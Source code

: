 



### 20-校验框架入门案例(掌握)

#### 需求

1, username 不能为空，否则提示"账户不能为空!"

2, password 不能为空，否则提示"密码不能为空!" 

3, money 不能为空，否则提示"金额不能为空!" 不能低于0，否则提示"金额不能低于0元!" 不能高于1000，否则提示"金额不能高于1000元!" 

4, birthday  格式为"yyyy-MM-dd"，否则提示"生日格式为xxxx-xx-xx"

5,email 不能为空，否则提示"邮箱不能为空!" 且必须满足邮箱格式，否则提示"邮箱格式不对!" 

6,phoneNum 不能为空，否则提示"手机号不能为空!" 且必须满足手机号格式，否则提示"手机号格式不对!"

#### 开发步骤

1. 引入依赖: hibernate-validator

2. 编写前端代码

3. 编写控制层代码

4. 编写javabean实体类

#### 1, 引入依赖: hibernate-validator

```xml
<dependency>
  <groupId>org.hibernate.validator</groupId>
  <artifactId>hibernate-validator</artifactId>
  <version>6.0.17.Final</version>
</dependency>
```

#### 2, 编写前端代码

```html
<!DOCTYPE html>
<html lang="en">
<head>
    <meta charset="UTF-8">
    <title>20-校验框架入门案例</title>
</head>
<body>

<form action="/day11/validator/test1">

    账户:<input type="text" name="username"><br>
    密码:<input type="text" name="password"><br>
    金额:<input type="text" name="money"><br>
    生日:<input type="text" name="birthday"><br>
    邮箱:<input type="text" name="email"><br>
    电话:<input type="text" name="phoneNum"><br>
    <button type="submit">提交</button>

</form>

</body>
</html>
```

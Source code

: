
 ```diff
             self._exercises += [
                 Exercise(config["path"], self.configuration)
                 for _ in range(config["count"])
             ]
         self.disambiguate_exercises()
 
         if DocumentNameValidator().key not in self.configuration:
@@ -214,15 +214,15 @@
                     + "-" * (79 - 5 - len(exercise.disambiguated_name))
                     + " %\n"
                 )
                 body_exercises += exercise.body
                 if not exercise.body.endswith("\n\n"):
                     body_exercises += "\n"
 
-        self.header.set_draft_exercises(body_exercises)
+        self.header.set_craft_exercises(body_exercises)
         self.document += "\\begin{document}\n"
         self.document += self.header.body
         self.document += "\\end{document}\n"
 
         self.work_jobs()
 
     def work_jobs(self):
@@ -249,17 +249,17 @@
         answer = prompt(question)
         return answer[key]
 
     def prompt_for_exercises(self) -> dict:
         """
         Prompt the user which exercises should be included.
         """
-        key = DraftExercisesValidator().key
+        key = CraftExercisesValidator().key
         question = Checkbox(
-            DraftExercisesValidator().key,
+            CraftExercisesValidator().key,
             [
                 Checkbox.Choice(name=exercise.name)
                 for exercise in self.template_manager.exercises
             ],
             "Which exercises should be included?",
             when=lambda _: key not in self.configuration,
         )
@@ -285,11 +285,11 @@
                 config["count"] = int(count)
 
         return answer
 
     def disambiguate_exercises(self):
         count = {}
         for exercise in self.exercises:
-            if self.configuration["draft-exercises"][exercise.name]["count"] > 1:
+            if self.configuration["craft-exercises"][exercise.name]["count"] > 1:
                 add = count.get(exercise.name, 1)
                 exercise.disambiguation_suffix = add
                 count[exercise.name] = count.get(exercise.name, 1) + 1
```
....
### Exercise
Start to finish, output the whole listing exactly.

### Response box
Source code

: 



### 20-校验框架入门案例(掌握)

#### 需求

1, username 不能为空，否则提示"账户不能为空!"

2, password 不能为空，否则提示"密码不能为空!" 

3, money 不能为空，否则提示"金额不能为空!" 不能低于0，否则提示"金额不能低于0元!" 不能高于1000，否则提示"金额不能高于1000元!" 

4, birthday  格式为"yyyy-MM-dd"，否则提示"生日格式为xxxx-xx-xx"

5,email 不能为空，否则提示"邮箱不能为空!" 且必须满足邮箱格式，否则提示"邮箱格式不对!" 

6,phoneNum 不能为空，否则提示"手机号不能为空!" 且必须满足手机号格式，否则提示"手机号格式不对!"

#### 开发步骤

1. 引入依赖: hibernate-validator

2. 编写前端代码

3. 编写控制层代码

4. 编写javabean实体类

#### 1, 引入依赖: hibernate-validator

```xml
<dependency>
  <groupId>org.hibernate.validator</groupId>
  <artifactId>hibernate-validator</artifactId>
  <version>6.0.17.Final</version>
</dependency>
```

#### 2, 编写前端代码

```html
<!DOCTYPE html>
<html lang="en">
<head>
    <meta charset="UTF-8">
    <title>20-校验框架入门案例</title>
</head>
<body>

<form action="/day11/validator/test1">

    账户:<input type="text" name="username"><br>
    密码:<input type="text" name="password"><br>
    金额:<input type="text" name="money"><br>
    生日:<input type="text" name="birthday"><br>
    邮箱:<input type="text" name="email"><br>
    电话:<input type="text" name="phoneNum"><br>
    <button type="submit">提交</button>

</form>

</body>
</html>
```

Source code

:
 ```diff
             self._exercises += [
                 Exercise(config["path"], self.configuration)
                 for _ in range(config["count"])
             ]
         self.disambiguate_exercises()
 
         if DocumentNameValidator().key not in self.configuration:
@@ -214,15 +214,15 @@
                     + "-" * (79 - 5 - len(exercise.disambiguated_name))
                     + " %\n"
                 )
                 body_exercises += exercise.body
                 if not exercise.body.endswith("\n\n"):
                     body_exercises += "\n"
 
-        self.header.set_draft_exercises(body_exercises)
+        self.header.set_craft_exercises(body_exercises)
         self.document += "\\begin{document}\n"
         self.document += self.header.body
         self.document += "\\end{document}\n"
 
         self.work_jobs()
 
     def work_jobs(self):
@@ -249,17 +249,17 @@
         answer = prompt(question)
         return answer[key]
 
     def prompt_for_exercises(self) -> dict:
         """
         Prompt the user which exercises should be included.
         """
-        key = DraftExercisesValidator().key
+        key = CraftExercisesValidator().key
         question = Checkbox(
-            DraftExercisesValidator().key,
+            CraftExercisesValidator().key,
             [
                 Checkbox.Choice(name=exercise.name)
                 for exercise in self.template_manager.exercises
             ],
             "Which exercises should be included?",
             when=lambda _: key not in self.configuration,
         )
@@ -285,11 +285,11 @@
                 config["count"] = int(count)
 
         return answer
 
     def disambiguate_exercises(self):
         count = {}
         for exercise in self.exercises:
-            if self.configuration["draft-exercises"][exercise.name]["count"] > 1:
+            if self.configuration["craft-exercises"][exercise.name]["count"] > 1:
                 add = count.get(exercise.name, 1)
                 exercise.disambiguation_suffix = add
                 count[exercise.name] = count.get(exercise.name, 1) + 1
```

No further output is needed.